__STORED DATA__
========================
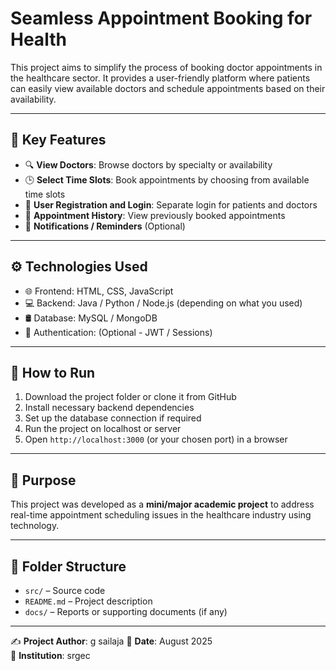 # Seamless Appointment Booking for Health

This project aims to simplify the process of booking doctor appointments in the healthcare sector. It provides a user-friendly platform where patients can easily view available doctors and schedule appointments based on their availability.

---

## 🎯 Key Features

- 🔍 **View Doctors**: Browse doctors by specialty or availability
- 🕒 **Select Time Slots**: Book appointments by choosing from available time slots
- 👥 **User Registration and Login**: Separate login for patients and doctors
- 📅 **Appointment History**: View previously booked appointments
- 🔔 **Notifications / Reminders** (Optional)

---

## ⚙️ Technologies Used

- 🌐 Frontend: HTML, CSS, JavaScript  
- 💻 Backend: Java / Python / Node.js (depending on what you used)  
- 🛢️ Database: MySQL / MongoDB  
- 🔐 Authentication: (Optional - JWT / Sessions)

---

## 🚀 How to Run

1. Download the project folder or clone it from GitHub
2. Install necessary backend dependencies
3. Set up the database connection if required
4. Run the project on localhost or server
5. Open `http://localhost:3000` (or your chosen port) in a browser

---

## 📌 Purpose

This project was developed as a **mini/major academic project** to address real-time appointment scheduling issues in the healthcare industry using technology.

---

## 📁 Folder Structure

- `src/` – Source code
- `README.md` – Project description
- `docs/` – Reports or supporting documents (if any)

---

✍️ **Project Author**: g sailaja 
📅 **Date**: August 2025  
🏫 **Institution**: srgec
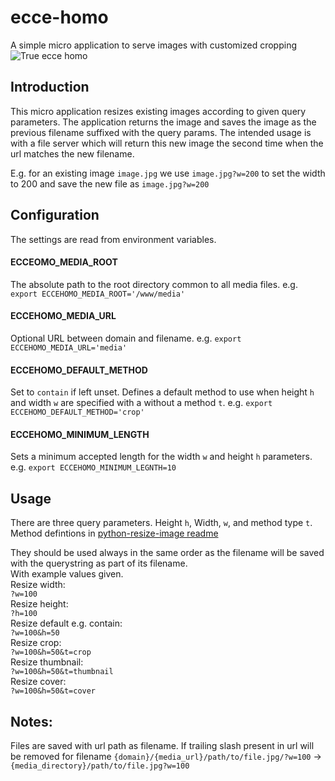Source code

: # ecce-homo
A simple micro application to serve images with customized cropping
![True ecce homo](http://ep00.epimg.net/cultura/imagenes/2012/08/23/actualidad/1345709139_149007_1345712998_noticia_normal.jpg)

## Introduction
This micro application resizes existing images according to given query parameters.
The application returns the image and saves the image as the previous filename suffixed with the query params.
The intended usage is with a file server which will return this new image the second time when the url matches the new filename.

E.g. for an existing image `image.jpg` we use `image.jpg?w=200` to set the width to 200 and save the new file as `image.jpg?w=200`

## Configuration
The settings are read from environment variables.
#### ECCEOMO_MEDIA_ROOT
The absolute path to the root directory common to all media files.
e.g. `export ECCEHOMO_MEDIA_ROOT='/www/media'`
#### ECCEHOMO_MEDIA_URL
Optional URL between domain and filename.
e.g. `export ECCEHOMO_MEDIA_URL='media'`
#### ECCEHOMO_DEFAULT_METHOD
Set to `contain` if left unset. Defines a default method to use when height `h` and width `w` are specified with a without a method `t`.
e.g. `export ECCEHOMO_DEFAULT_METHOD='crop'`
#### ECCEHOMO_MINIMUM_LENGTH
Sets a minimum accepted length for the width `w` and height `h` parameters.
e.g. `export ECCEHOMO_MINIMUM_LEGNTH=10`
## Usage
There are three query parameters. Height `h`, Width, `w`, and method type `t`.  Method defintions in [python-resize-image readme]('https://github.com/charlesthk/python-resize-image')

They should be used always in the same order as the filename will be saved with the querystring as part of its filename.   
With example values given.  
Resize width:  
`?w=100`  
Resize height:  
`?h=100`  
Resize default e.g. contain:  
`?w=100&h=50`  
Resize crop:  
`?w=100&h=50&t=crop`  
Resize thumbnail:  
`?w=100&h=50&t=thumbnail`  
Resize cover:  
`?w=100&h=50&t=cover`  
## Notes: ##
Files are saved with url path as filename.
If trailing slash present in url will be removed for filename
`{domain}/{media_url}/path/to/file.jpg/?w=100` -> `{media_directory}/path/to/file.jpg?w=100`


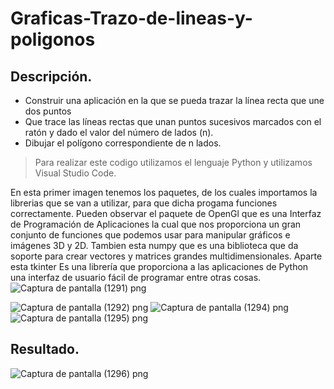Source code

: # Graficas-Trazo-de-lineas-y-poligonos
## Descripción.
- Construir una aplicación en la que se pueda trazar la línea recta que une dos puntos
- Que trace las líneas rectas que unan puntos sucesivos marcados con el ratón y dado el valor del número de lados (n).
- Dibujar el polígono correspondiente de n lados.
> Para realizar este codigo utilizamos el lenguaje Python y utilizamos Visual Studio Code.

En esta primer imagen tenemos los paquetes, de los cuales importamos la librerias que se van a utilizar, para que dicha progama funciones correctamente.
Pueden observar el paquete de OpenGl que es una Interfaz de Programación de Aplicaciones la cual que nos proporciona un gran conjunto de funciones que podemos usar para manipular gráficos e imágenes 3D y 2D.
Tambien esta numpy que es una biblioteca que da soporte para crear vectores y matrices grandes multidimensionales.
Aparte esta tkinter Es una librería que proporciona a las aplicaciones de Python una interfaz de usuario fácil de programar entre otras cosas.
![Captura de pantalla (1291) png](https://user-images.githubusercontent.com/71051834/133202731-68831b36-e525-4915-b409-e1e6bf4ba960.jpg)


![Captura de pantalla (1292) png](https://user-images.githubusercontent.com/71051834/133202737-0ece7357-d668-4075-82b0-070393bc7eab.jpg)
![Captura de pantalla (1294) png](https://user-images.githubusercontent.com/71051834/133202752-12b48920-3762-41e8-9b9c-a0e2423dcecf.jpg)
![Captura de pantalla (1295) png](https://user-images.githubusercontent.com/71051834/133202768-259210b4-fb30-47e7-bb84-53664c3fafcc.jpg)



## Resultado.
![Captura de pantalla (1296) png](https://user-images.githubusercontent.com/71051834/133202776-793830a5-2124-4994-89d3-fc777e523798.jpg)
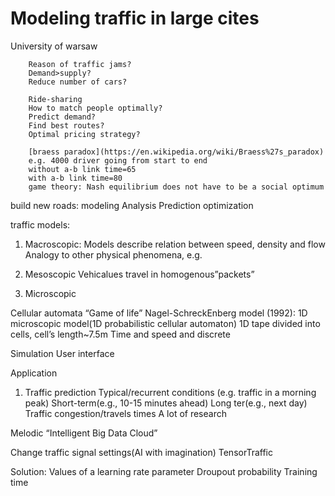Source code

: # Modeling traffic in large cites
University of warsaw

        Reason of traffic jams?
        Demand>supply?
        Reduce number of cars?

        Ride-sharing
        How to match people optimally?
        Predict demand?
        Find best routes?
        Optimal pricing strategy?

        [braess paradox](https://en.wikipedia.org/wiki/Braess%27s_paradox)
        e.g. 4000 driver going from start to end
        without a-b link time=65
        with a-b link time=80
        game theory: Nash equilibrium does not have to be a social optimum

build new roads:
modeling 
Analysis
Prediction
optimization

traffic models:
1)	Macroscopic:
Models describe relation between speed, density and flow
Analogy to other physical phenomena, e.g. 

2)	Mesoscopic
Vehicalues travel in homogenous”packets”

3)	Microscopic

Cellular automata
“Game of life”
Nagel-SchreckEnberg model (1992):
	1D microscopic model(1D probabilistic cellular automaton)
	1D tape divided into cells, cell’s length~7.5m
	Time and speed and discrete

Simulation
User interface

Application
1)	Traffic prediction
Typical/recurrent conditions (e.g. traffic in a morning peak)
 	Short-term(e.g., 10-15 minutes ahead)
 	Long ter(e.g., next day)
Traffic congestion/travels times
A lot of research

Melodic
“Intelligent Big Data Cloud”

Change traffic signal settings(AI with imagination)
TensorTraffic

Solution:
Values of a learning rate parameter
Droupout probability
Training time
========================
__TASK TO COMPLETE__
Give back each of the records above word for word, apart from the pictures.

__SOLUTION TO THIS TASK__
 # Seamless Appointment Booking for Health

This project aims to simplify the process of booking doctor appointments in the healthcare sector. It provides a user-friendly platform where patients can easily view available doctors and schedule appointments based on their availability.

---

## 🎯 Key Features

- 🔍 **View Doctors**: Browse doctors by specialty or availability
- 🕒 **Select Time Slots**: Book appointments by choosing from available time slots
- 👥 **User Registration and Login**: Separate login for patients and doctors
- 📅 **Appointment History**: View previously booked appointments
- 🔔 **Notifications / Reminders** (Optional)

---

## ⚙️ Technologies Used

- 🌐 Frontend: HTML, CSS, JavaScript  
- 💻 Backend: Java / Python / Node.js (depending on what you used)  
- 🛢️ Database: MySQL / MongoDB  
- 🔐 Authentication: (Optional - JWT / Sessions)

---

## 🚀 How to Run

1. Download the project folder or clone it from GitHub
2. Install necessary backend dependencies
3. Set up the database connection if required
4. Run the project on localhost or server
5. Open `http://localhost:3000` (or your chosen port) in a browser

---

## 📌 Purpose

This project was developed as a **mini/major academic project** to address real-time appointment scheduling issues in the healthcare industry using technology.

---

## 📁 Folder Structure

- `src/` – Source code
- `README.md` – Project description
- `docs/` – Reports or supporting documents (if any)

---

✍️ **Project Author**: g sailaja 
📅 **Date**: August 2025  
🏫 **Institution**: srgec
Source code

: # ecce-homo
A simple micro application to serve images with customized cropping
![True ecce homo](http://ep00.epimg.net/cultura/imagenes/2012/08/23/actualidad/1345709139_149007_1345712998_noticia_normal.jpg)

## Introduction
This micro application resizes existing images according to given query parameters.
The application returns the image and saves the image as the previous filename suffixed with the query params.
The intended usage is with a file server which will return this new image the second time when the url matches the new filename.

E.g. for an existing image `image.jpg` we use `image.jpg?w=200` to set the width to 200 and save the new file as `image.jpg?w=200`

## Configuration
The settings are read from environment variables.
#### ECCEOMO_MEDIA_ROOT
The absolute path to the root directory common to all media files.
e.g. `export ECCEHOMO_MEDIA_ROOT='/www/media'`
#### ECCEHOMO_MEDIA_URL
Optional URL between domain and filename.
e.g. `export ECCEHOMO_MEDIA_URL='media'`
#### ECCEHOMO_DEFAULT_METHOD
Set to `contain` if left unset. Defines a default method to use when height `h` and width `w` are specified with a without a method `t`.
e.g. `export ECCEHOMO_DEFAULT_METHOD='crop'`
#### ECCEHOMO_MINIMUM_LENGTH
Sets a minimum accepted length for the width `w` and height `h` parameters.
e.g. `export ECCEHOMO_MINIMUM_LEGNTH=10`
## Usage
There are three query parameters. Height `h`, Width, `w`, and method type `t`.  Method defintions in [python-resize-image readme]('https://github.com/charlesthk/python-resize-image')

They should be used always in the same order as the filename will be saved with the querystring as part of its filename.   
With example values given.  
Resize width:  
`?w=100`  
Resize height:  
`?h=100`  
Resize default e.g. contain:  
`?w=100&h=50`  
Resize crop:  
`?w=100&h=50&t=crop`  
Resize thumbnail:  
`?w=100&h=50&t=thumbnail`  
Resize cover:  
`?w=100&h=50&t=cover`  
## Notes: ##
Files are saved with url path as filename.
If trailing slash present in url will be removed for filename
`{domain}/{media_url}/path/to/file.jpg/?w=100` -> `{media_directory}/path/to/file.jpg?w=100`


Source code

: # Graficas-Trazo-de-lineas-y-poligonos
## Descripción.
- Construir una aplicación en la que se pueda trazar la línea recta que une dos puntos
- Que trace las líneas rectas que unan puntos sucesivos marcados con el ratón y dado el valor del número de lados (n).
- Dibujar el polígono correspondiente de n lados.
> Para realizar este codigo utilizamos el lenguaje Python y utilizamos Visual Studio Code.

En esta primer imagen tenemos los paquetes, de los cuales importamos la librerias que se van a utilizar, para que dicha progama funciones correctamente.
Pueden observar el paquete de OpenGl que es una Interfaz de Programación de Aplicaciones la cual que nos proporciona un gran conjunto de funciones que podemos usar para manipular gráficos e imágenes 3D y 2D.
Tambien esta numpy que es una biblioteca que da soporte para crear vectores y matrices grandes multidimensionales.
Aparte esta tkinter Es una librería que proporciona a las aplicaciones de Python una interfaz de usuario fácil de programar entre otras cosas.
![Captura de pantalla (1291) png](https://user-images.githubusercontent.com/71051834/133202731-68831b36-e525-4915-b409-e1e6bf4ba960.jpg)


![Captura de pantalla (1292) png](https://user-images.githubusercontent.com/71051834/133202737-0ece7357-d668-4075-82b0-070393bc7eab.jpg)
![Captura de pantalla (1294) png](https://user-images.githubusercontent.com/71051834/133202752-12b48920-3762-41e8-9b9c-a0e2423dcecf.jpg)
![Captura de pantalla (1295) png](https://user-images.githubusercontent.com/71051834/133202768-259210b4-fb30-47e7-bb84-53664c3fafcc.jpg)



## Resultado.
![Captura de pantalla (1296) png](https://user-images.githubusercontent.com/71051834/133202776-793830a5-2124-4994-89d3-fc777e523798.jpg)
Source code

: # Modeling traffic in large cites
University of warsaw

        Reason of traffic jams?
        Demand>supply?
        Reduce number of cars?

        Ride-sharing
        How to match people optimally?
        Predict demand?
        Find best routes?
        Optimal pricing strategy?

        [braess paradox](https://en.wikipedia.org/wiki/Braess%27s_paradox)
        e.g. 4000 driver going from start to end
        without a-b link time=65
        with a-b link time=80
        game theory: Nash equilibrium does not have to be a social optimum

build new roads:
modeling 
Analysis
Prediction
optimization

traffic models:
1)	Macroscopic:
Models describe relation between speed, density and flow
Analogy to other physical phenomena, e.g. 

2)	Mesoscopic
Vehicalues travel in homogenous”packets”

3)	Microscopic

Cellular automata
“Game of life”
Nagel-SchreckEnberg model (1992):
	1D microscopic model(1D probabilistic cellular automaton)
	1D tape divided into cells, cell’s length~7.5m
	Time and speed and discrete

Simulation
User interface

Application
1)	Traffic prediction
Typical/recurrent conditions (e.g. traffic in a morning peak)
 	Short-term(e.g., 10-15 minutes ahead)
 	Long ter(e.g., next day)
Traffic congestion/travels times
A lot of research

Melodic
“Intelligent Big Data Cloud”

Change traffic signal settings(AI with imagination)
TensorTraffic

Solution:
Values of a learning rate parameter
Droupout probability
Training time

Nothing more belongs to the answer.